**Work instruction:** From the data below, copy exactly the lines that lie between the one holding "in 1-2 sentences." and the one holding "Machine - Slack", including both, and nothing more.

**Data items:**
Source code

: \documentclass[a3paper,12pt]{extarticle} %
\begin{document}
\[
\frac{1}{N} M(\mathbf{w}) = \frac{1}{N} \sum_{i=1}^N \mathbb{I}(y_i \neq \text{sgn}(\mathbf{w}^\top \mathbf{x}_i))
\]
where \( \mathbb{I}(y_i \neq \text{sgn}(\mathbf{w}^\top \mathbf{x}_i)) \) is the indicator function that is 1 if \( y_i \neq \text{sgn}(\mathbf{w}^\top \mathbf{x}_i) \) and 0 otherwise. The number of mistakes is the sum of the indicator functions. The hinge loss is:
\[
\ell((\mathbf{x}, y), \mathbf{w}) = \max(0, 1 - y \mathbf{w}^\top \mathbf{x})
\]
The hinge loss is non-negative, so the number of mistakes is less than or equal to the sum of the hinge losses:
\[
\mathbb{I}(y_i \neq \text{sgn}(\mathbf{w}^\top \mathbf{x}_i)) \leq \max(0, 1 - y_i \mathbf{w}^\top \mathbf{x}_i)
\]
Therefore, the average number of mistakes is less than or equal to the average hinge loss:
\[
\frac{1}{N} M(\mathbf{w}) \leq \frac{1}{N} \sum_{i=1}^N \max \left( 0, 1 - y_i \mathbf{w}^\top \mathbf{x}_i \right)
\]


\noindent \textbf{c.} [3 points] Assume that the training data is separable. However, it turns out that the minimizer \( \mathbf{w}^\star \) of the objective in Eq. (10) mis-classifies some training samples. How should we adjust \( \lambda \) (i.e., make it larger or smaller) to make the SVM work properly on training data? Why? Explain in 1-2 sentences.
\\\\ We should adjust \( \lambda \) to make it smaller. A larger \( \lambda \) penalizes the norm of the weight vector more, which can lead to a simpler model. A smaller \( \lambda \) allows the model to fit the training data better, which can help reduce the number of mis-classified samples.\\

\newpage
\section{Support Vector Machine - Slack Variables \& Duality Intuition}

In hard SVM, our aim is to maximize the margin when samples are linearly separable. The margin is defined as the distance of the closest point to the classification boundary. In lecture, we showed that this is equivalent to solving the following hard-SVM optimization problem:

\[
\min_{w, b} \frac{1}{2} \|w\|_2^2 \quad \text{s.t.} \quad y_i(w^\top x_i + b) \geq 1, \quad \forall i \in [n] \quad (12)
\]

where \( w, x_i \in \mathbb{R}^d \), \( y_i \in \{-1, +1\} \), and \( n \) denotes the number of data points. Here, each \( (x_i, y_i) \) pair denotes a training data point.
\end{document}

**Exercise answer:**
\noindent \textbf{c.} [3 points] Assume that the training data is separable. However, it turns out that the minimizer \( \mathbf{w}^\star \) of the objective in Eq. (10) mis-classifies some training samples. How should we adjust \( \lambda \) (i.e., make it larger or smaller) to make the SVM work properly on training data? Why? Explain in 1-2 sentences.
\\\\ We should adjust \( \lambda \) to make it smaller. A larger \( \lambda \) penalizes the norm of the weight vector more, which can lead to a simpler model. A smaller \( \lambda \) allows the model to fit the training data better, which can help reduce the number of mis-classified samples.\\

\newpage
\section{Support Vector Machine - Slack Variables \& Duality Intuition}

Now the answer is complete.